Australia is experiencing negative growth in loans to businesses, with a new report revealing Australia lags behind the G8 average by 2% and the BRIC nations’ average by a whopping 68%.

 

The study, by international accounting and consultancy network UHY, examines central bank data on outstanding loans to businesses in 22 countries across UHY’s network.

 

This includes the G8 – the United States, Canada, the United Kingdom, France, Germany, Italy, Japan and Russia – and BRIC (Brazil, Russia, India and China).

 

The study found that despite Australia fairing well in the global financial crisis and having strong financial institutions, the value of loans in Australia fell by 6% in the last three years.

 

According to the study, outstanding loans to Australian businesses shrunk from US$690 billion in December 2008 to US$651 billion in 2011.

 

Meanwhile, all BRIC nations experienced double-digit growth.
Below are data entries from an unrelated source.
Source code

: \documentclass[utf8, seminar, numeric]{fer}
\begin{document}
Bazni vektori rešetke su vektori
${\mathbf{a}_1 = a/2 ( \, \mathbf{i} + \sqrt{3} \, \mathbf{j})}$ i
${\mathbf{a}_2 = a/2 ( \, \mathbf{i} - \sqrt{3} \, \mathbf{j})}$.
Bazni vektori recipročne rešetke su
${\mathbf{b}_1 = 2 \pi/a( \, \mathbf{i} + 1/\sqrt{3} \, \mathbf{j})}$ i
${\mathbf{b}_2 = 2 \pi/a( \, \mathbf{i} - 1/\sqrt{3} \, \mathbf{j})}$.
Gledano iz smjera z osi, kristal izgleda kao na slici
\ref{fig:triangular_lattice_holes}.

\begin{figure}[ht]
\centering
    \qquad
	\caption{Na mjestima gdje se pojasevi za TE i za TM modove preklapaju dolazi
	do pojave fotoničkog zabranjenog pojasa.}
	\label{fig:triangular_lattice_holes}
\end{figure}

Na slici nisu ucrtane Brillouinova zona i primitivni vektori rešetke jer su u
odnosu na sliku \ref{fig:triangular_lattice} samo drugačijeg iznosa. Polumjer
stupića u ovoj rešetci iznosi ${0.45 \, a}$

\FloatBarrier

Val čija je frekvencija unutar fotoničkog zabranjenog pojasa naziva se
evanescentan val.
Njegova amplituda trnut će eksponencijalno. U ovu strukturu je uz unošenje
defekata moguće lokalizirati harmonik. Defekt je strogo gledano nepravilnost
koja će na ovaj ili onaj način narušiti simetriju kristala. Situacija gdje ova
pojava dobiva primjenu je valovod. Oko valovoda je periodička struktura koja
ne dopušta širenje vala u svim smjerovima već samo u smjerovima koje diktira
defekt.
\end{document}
According to UHY Haines Norton chairman David Tomasi, the results for Australia reflect the banks’ tough lending criteria.

 

“While our economy is performing well, relative to other industrialised countries, Australian banks have scaled back lending to small businesses,” Tomasi says.

 

“[This is] causing some sectors of the economy such as the manufacturing sector – which is highly capital-intensive – to be hard hit over the last few years.”

 

Tomasi says lending to small businesses is a key barometer of economic prosperity, so tough lending criteria could have dire consequences.

 

“Starved of credit, it’s difficult for them to expand and create jobs,” Tomasi says.

 

“Small businesses are hugely reliant on bank financing… If a small business cannot expand to fulfill an order, that order can be lost to better financed overseas competitors.”

 

Tomasi says governments should reverse this negative trend in business funding by offering other forms of funding outside of the banking system, such as tax breaks for private investors.

 

The study mirrors the findings of a DBM Consultants survey, which shows the borrowing intentions of SMEs have dropped significantly because of the gap between official interest rates and those charged by the major lenders.

 

The survey also found a fall in banking satisfaction among businesses, with the ratings levels of the big four banks tapering off in February, marking a reversal of last year’s steady rise.

 

“Wider lending margins were closely associated with a fall in the number of businesses saying they were looking to take out additional lending products and an increase in the number of businesses seeking to replace existing lending,” DBM managing director Dhruba Gupta said.

 

“So while the banks’ lending margins have improved, they appear to have come at a cost of fewer businesses looking for new loans, and more existing customers looking to replace their current lending.”